De hecho, según uno de los expertos del Centro de Vuelo Espacial Goddard de la NASA, Walt Meier, “el calor atmosférico probablemente contribuyó a este descenso, con temperaturas de hasta 6 grados centígrados por encima de la media en los bordes de la bolsa de hielo marino, donde es más delgada”.
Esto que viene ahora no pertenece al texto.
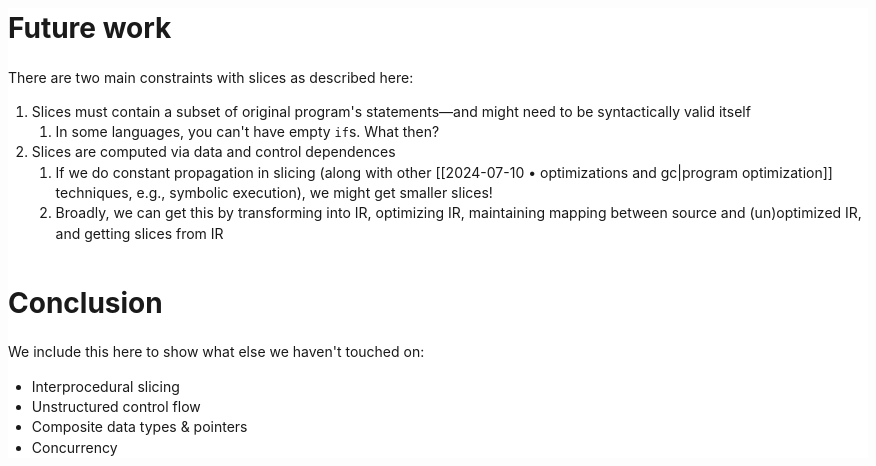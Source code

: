# Future work

There are two main constraints with slices as described here:

1. Slices must contain a subset of original program's statements—and might need to be syntactically valid itself
	1. In some languages, you can't have empty `if`s. What then?
2. Slices are computed via data and control dependences
	1. If we do constant propagation in slicing (along with other [[2024-07-10 • optimizations and gc|program optimization]] techniques, e.g., symbolic execution), we might get smaller slices!
	2. Broadly, we can get this by transforming into IR, optimizing IR, maintaining mapping between source and (un)optimized IR, and getting slices from IR

# Conclusion

We include this here to show what else we haven't touched on:

- Interprocedural slicing
- Unstructured control flow
- Composite data types & pointers
- Concurrency

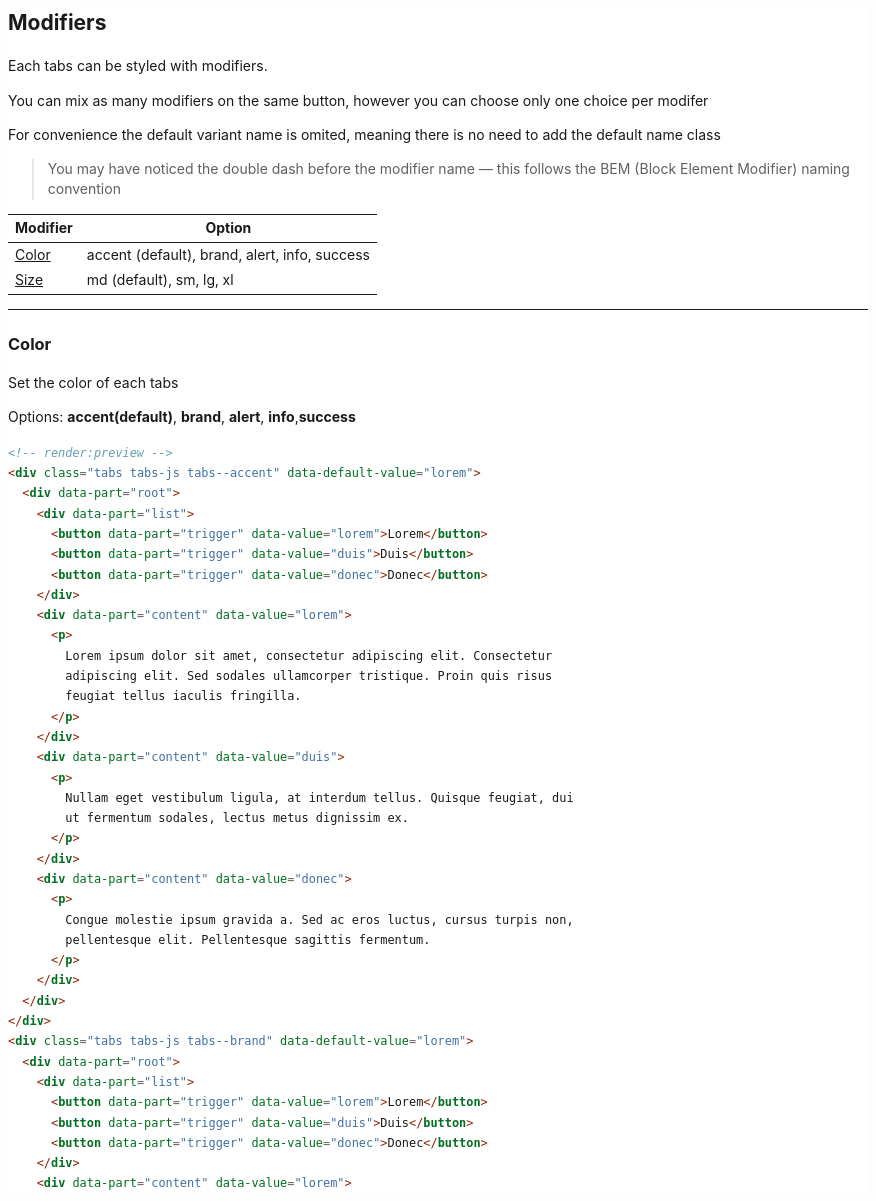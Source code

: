 
## Modifiers

Each tabs can be styled with modifiers.

You can mix as many modifiers on the same button, however you can choose only one choice per modifer

For convenience the default variant name is omited, meaning there is no need to add the default name class

> You may have noticed the double dash before the modifier name — this follows the BEM (Block Element Modifier) naming convention

| Modifier        | Option                                        |
| --------------- | --------------------------------------------- |
| [Color](#color) | accent (default), brand, alert, info, success |
| [Size](#size)   | md (default), sm, lg, xl                      |

---

### Color

Set the color of each tabs

Options: **accent(default)**, **brand**, **alert**, **info**,**success**

```html
<!-- render:preview -->
<div class="tabs tabs-js tabs--accent" data-default-value="lorem">
  <div data-part="root">
    <div data-part="list">
      <button data-part="trigger" data-value="lorem">Lorem</button>
      <button data-part="trigger" data-value="duis">Duis</button>
      <button data-part="trigger" data-value="donec">Donec</button>
    </div>
    <div data-part="content" data-value="lorem">
      <p>
        Lorem ipsum dolor sit amet, consectetur adipiscing elit. Consectetur
        adipiscing elit. Sed sodales ullamcorper tristique. Proin quis risus
        feugiat tellus iaculis fringilla.
      </p>
    </div>
    <div data-part="content" data-value="duis">
      <p>
        Nullam eget vestibulum ligula, at interdum tellus. Quisque feugiat, dui
        ut fermentum sodales, lectus metus dignissim ex.
      </p>
    </div>
    <div data-part="content" data-value="donec">
      <p>
        Congue molestie ipsum gravida a. Sed ac eros luctus, cursus turpis non,
        pellentesque elit. Pellentesque sagittis fermentum.
      </p>
    </div>
  </div>
</div>
<div class="tabs tabs-js tabs--brand" data-default-value="lorem">
  <div data-part="root">
    <div data-part="list">
      <button data-part="trigger" data-value="lorem">Lorem</button>
      <button data-part="trigger" data-value="duis">Duis</button>
      <button data-part="trigger" data-value="donec">Donec</button>
    </div>
    <div data-part="content" data-value="lorem">
```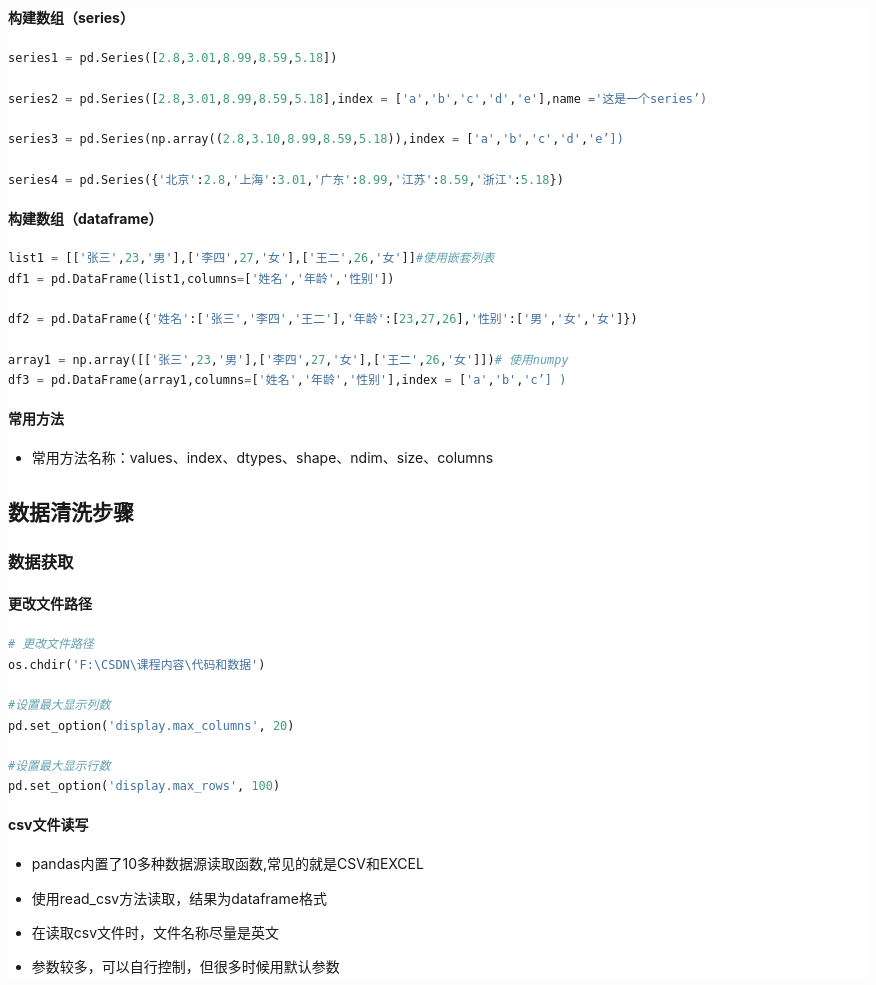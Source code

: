 #### 构建数组（series）

```python
series1 = pd.Series([2.8,3.01,8.99,8.59,5.18])
	  
series2 = pd.Series([2.8,3.01,8.99,8.59,5.18],index = ['a','b','c','d','e'],name ='这是一个series’) 
	  
series3 = pd.Series(np.array((2.8,3.10,8.99,8.59,5.18)),index = ['a','b','c','d','e’])
	  
series4 = pd.Series({'北京':2.8,'上海':3.01,'广东':8.99,'江苏':8.59,'浙江':5.18}) 
``` 
	  
#### 构建数组（dataframe）

```python
list1 = [['张三',23,'男'],['李四',27,'女'],['王二',26,'女']]#使用嵌套列表
df1 = pd.DataFrame(list1,columns=['姓名','年龄','性别'])
	  
df2 = pd.DataFrame({'姓名':['张三','李四','王二'],'年龄':[23,27,26],'性别':['男','女','女']}) 
	  
array1 = np.array([['张三',23,'男'],['李四',27,'女'],['王二',26,'女']])# 使用numpy
df3 = pd.DataFrame(array1,columns=['姓名','年龄','性别'],index = ['a','b','c’] ) 
```  

#### 常用方法

* 常用方法名称：values、index、dtypes、shape、ndim、size、columns



## 数据清洗步骤

### 数据获取

#### 更改文件路径

```python
# 更改文件路径
os.chdir('F:\CSDN\课程内容\代码和数据')

#设置最大显示列数
pd.set_option('display.max_columns', 20)

#设置最大显示行数
pd.set_option('display.max_rows', 100)
```  

#### csv文件读写

* pandas内置了10多种数据源读取函数,常见的就是CSV和EXCEL 

* 使用read_csv方法读取，结果为dataframe格式

* 在读取csv文件时，文件名称尽量是英文

* 参数较多，可以自行控制，但很多时候用默认参数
Aunque los patrones de viento en el Ártico durante enero y febrero también adversos para el crecimiento del hielo porque trajeron el aire caliente desde el sur y frenaron la expansión de la cobertura de hielo, lo que probablemente va a jugar un papel más importante en la evolución futura de la extensión máxima del Ártico es el calentamiento de las aguas oceánicas.
Un descenso creciente
“Es probable que sigamos registrando mínimos en un futuro, porque, además de un ambiente más cálido, el mar también se ha calentado” ha indicado Meier, quien recuerda que “esto no permitirá que el borde del hielo se amplíe hasta el sur como solía”.
Desde 1979, esa tendencia ha dado lugar a una pérdida de la capa de hielo marino en invierno de más de 1.605.700 kilómetros cuadrados, el doble del tamaño de Texas (EE UU).
“Aunque el alcance máximo del hielo marino puede variar mucho cada año porque depende de las condiciones climáticas del invierno, estamos viendo una tendencia descendente significativa, y que en última instancia está relacionada con el calentamiento de la atmósfera y los océanos”, ha concluido Meier.